Quels que soient les développemens immenses que le poète donne à son œuvre, le sujet de Faust tient de la légende. On a beau faire, là est son point d’unité ; il en est sorti ; après des divagations sans nombre, il y retournera. Il faut que le drame se termine comme il a commencé, dans le ciel, au milieu des splendides imaginations de la hiérarchie catholique. Il est vrai de dire que Goethe en agit assez librement avec le dogme, et prend peu de souci de traiter la chose en père de l’église. Qu’est-ce, en effet, qu’un catholicisme qui admet qu’une aspiration incessante vers un bien vague et mystérieux, qu’une activité sans trêve (rastlose Thâtigkeit) puisse, au besoin, tenir lieu de la foi à la parole divine, à la révélation, au Verbe ? Théologie éclectique, théologie de poète, où le néoplatonisme d’Alexandrie se marie au panthéisme de l’Allemagne, où les idées de Platon, d’Iamblique, de Spinoza, de Hegel et de Novalis se confondent et tourbillonnent, atomes lumineux, dans le rayon le plus pur et le plus chaud du soleil chrétien. Au XIVe siècle, Dante eût infailliblement mis Faust en enfer, ou tout au moins en purgatoire, et encore le vieux Gibelin aurait-il, en ce dernier cas, cru donner à son personnage une singulière preuve de mansuétude. Ici une difficulté se présente : comment le philosophe sortira-t-il du labyrinthe où le poète s’est engagé à travers les sentiers du catholicisme ? Par le dogme ? Vraiment, il ne le peut, lui qui, en proclamant ce principe, que l’ame humaine peut trouver son salut autre part que dans un attachement inviolable à la parole révélée, a rompu en visière avec l’orthodoxie ; force lui est, pour se tirer d’affaire, d’ériger en système sa conviction intime, son point de vue personnel, et de mettre pour un moment la métaphysique à la place de la théologie.

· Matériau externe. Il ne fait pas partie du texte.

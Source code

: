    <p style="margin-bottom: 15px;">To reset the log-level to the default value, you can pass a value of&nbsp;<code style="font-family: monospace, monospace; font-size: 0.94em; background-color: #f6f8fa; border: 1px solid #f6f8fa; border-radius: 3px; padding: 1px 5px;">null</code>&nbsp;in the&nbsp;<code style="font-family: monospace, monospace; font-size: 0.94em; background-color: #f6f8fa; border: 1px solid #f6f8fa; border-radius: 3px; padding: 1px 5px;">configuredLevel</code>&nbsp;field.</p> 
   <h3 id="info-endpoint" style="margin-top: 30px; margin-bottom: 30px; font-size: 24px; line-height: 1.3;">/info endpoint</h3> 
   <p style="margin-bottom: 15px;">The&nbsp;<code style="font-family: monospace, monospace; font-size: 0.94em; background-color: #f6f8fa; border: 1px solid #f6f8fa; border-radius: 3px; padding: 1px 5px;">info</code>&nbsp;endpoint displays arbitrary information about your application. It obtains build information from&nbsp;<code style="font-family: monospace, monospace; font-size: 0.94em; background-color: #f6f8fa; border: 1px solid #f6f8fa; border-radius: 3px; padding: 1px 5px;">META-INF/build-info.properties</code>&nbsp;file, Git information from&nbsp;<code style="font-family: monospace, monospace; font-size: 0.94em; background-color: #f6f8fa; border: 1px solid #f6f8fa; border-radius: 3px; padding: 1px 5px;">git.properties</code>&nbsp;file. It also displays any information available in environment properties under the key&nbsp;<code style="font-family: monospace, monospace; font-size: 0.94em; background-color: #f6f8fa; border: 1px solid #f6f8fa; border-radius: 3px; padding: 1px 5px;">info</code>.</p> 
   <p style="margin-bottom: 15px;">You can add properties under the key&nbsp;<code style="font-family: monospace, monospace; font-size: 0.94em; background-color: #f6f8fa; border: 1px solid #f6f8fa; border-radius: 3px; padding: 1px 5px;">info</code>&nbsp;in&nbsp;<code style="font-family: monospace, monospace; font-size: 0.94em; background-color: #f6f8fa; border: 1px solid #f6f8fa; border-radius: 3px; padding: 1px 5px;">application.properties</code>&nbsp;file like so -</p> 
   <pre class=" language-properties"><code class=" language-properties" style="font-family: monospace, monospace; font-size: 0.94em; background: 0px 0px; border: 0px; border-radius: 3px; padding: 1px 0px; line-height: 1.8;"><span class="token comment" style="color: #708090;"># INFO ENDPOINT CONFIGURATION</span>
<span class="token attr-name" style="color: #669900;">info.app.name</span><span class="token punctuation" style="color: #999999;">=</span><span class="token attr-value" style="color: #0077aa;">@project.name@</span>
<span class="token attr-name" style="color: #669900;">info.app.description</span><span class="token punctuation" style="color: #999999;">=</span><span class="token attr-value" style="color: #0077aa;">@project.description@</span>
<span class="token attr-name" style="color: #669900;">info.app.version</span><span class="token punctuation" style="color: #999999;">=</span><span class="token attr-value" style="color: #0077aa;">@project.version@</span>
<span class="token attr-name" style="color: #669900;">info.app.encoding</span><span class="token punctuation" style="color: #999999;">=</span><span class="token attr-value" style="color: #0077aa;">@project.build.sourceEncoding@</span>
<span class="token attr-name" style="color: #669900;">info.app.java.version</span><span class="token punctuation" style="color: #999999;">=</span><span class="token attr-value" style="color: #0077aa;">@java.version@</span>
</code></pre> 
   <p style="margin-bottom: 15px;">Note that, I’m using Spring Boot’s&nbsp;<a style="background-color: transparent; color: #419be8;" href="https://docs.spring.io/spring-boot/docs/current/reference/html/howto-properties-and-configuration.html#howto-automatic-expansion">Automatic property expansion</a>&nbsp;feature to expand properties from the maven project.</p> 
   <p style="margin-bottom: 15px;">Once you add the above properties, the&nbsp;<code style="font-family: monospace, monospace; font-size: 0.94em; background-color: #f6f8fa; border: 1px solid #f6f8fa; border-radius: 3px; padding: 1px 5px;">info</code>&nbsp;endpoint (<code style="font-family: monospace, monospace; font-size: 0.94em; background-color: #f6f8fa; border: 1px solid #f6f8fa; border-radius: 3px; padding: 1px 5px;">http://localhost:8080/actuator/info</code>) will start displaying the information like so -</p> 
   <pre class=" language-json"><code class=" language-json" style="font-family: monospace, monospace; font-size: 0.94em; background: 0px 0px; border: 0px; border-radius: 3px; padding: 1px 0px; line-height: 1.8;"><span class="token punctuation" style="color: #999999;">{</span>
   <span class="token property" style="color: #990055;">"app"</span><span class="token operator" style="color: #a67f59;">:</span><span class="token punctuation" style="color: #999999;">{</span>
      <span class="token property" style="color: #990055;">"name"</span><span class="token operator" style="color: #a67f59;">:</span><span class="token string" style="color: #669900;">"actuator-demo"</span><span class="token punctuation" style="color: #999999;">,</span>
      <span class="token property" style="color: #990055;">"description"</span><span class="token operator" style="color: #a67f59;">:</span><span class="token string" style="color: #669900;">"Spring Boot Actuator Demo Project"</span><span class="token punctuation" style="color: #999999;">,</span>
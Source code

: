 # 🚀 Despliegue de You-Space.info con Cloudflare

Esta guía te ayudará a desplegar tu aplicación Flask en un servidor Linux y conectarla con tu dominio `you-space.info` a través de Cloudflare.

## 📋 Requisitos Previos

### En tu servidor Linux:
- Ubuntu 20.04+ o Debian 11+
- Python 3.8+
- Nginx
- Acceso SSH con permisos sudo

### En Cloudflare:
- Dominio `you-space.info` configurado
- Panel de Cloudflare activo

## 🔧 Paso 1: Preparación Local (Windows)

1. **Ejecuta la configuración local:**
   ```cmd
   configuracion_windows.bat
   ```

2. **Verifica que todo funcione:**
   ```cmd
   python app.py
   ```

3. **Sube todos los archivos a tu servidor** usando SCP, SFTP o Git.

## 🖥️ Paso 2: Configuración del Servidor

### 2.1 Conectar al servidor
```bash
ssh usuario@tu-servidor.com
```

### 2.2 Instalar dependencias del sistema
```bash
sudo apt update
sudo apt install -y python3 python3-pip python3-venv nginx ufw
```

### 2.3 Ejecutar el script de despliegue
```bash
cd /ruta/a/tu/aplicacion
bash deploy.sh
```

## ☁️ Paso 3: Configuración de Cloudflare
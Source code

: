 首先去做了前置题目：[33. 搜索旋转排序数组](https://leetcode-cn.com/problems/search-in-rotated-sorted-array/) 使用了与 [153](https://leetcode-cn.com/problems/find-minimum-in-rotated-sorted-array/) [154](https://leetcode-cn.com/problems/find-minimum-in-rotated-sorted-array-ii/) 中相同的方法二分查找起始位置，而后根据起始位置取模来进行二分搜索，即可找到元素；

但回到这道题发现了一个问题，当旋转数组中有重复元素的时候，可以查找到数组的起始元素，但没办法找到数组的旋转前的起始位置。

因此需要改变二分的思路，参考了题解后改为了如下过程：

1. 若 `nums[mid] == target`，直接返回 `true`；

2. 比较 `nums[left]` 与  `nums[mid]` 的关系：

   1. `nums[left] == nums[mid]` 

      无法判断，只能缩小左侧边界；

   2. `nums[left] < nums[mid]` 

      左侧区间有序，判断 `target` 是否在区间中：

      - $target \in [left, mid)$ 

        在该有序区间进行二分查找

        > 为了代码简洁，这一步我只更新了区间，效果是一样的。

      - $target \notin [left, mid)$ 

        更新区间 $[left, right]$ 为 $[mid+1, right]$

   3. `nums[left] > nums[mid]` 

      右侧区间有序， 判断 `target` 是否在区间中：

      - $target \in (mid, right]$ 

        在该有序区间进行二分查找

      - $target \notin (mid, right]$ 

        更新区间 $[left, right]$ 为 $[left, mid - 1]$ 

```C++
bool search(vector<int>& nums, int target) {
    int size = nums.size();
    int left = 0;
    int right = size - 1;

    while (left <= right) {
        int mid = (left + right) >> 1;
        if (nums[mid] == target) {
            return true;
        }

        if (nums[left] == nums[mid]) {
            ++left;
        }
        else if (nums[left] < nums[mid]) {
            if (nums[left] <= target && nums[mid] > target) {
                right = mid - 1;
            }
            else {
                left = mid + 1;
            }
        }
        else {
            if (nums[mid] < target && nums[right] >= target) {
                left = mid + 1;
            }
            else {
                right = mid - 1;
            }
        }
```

Or, c’est là, selon nous, un fait curieux, et qui mérite bien qu’on l’examine, un fait qui laisse à découvert certaines théories dont Goethe se préoccupait plus qu’on ne pense, et qu’il est indispensable d’étudier, si on veut connaître à fond le grand poète, car elles dominent à la fois son existence et son œuvre ; théories faites en partie avec les idées de Spinoza[1] et de Leibnitz, en partie avec les siennes propres.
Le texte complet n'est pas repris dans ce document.